_Task goal_:
Each line that contains "Deep" needs to be copied from the listing.

_Data_:

##########

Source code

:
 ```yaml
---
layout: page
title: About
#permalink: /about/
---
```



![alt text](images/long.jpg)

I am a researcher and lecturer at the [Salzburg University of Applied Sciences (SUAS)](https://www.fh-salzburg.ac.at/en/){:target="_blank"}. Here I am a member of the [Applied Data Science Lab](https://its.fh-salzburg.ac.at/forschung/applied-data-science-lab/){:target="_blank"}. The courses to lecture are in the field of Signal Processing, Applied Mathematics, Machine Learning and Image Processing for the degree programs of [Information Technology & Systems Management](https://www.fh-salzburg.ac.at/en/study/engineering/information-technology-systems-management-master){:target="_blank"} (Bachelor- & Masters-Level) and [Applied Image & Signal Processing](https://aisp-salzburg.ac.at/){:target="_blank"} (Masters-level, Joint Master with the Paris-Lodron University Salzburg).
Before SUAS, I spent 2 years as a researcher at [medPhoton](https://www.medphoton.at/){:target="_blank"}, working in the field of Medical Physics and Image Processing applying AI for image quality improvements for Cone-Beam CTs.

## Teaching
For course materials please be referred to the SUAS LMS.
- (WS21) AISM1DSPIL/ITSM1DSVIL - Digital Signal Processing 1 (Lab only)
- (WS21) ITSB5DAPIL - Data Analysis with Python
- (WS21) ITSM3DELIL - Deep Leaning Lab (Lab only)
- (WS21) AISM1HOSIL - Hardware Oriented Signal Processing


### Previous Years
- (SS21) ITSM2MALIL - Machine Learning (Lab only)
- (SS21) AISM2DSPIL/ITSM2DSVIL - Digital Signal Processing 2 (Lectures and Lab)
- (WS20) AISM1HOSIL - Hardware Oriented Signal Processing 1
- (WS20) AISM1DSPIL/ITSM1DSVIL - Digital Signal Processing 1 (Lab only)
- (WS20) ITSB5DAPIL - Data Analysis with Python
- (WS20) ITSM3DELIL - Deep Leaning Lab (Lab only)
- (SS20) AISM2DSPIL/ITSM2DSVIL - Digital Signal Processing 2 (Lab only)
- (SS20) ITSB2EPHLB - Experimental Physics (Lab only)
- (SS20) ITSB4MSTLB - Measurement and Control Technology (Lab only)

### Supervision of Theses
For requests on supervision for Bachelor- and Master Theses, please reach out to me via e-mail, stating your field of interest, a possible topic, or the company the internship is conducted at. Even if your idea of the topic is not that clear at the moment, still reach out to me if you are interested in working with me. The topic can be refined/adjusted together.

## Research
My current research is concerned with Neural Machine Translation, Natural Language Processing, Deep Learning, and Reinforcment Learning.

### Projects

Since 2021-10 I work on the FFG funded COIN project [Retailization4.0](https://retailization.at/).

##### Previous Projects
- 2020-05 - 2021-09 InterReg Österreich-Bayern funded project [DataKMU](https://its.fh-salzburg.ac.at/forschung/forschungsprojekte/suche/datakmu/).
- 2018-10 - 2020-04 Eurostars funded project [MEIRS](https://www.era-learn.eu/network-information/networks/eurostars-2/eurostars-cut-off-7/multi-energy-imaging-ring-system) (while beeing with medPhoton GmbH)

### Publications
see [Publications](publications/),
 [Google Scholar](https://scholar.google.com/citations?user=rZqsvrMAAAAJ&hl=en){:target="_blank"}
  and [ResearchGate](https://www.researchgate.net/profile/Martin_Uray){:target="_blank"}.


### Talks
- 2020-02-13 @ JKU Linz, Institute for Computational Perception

##########

_Response below_:
- (WS21) ITSM3DELIL - Deep Leaning Lab (Lab only)
- (WS20) ITSM3DELIL - Deep Leaning Lab (Lab only)
My current research is concerned with Neural Machine Translation, Natural Language Processing, Deep Learning, and Reinforcment Learning.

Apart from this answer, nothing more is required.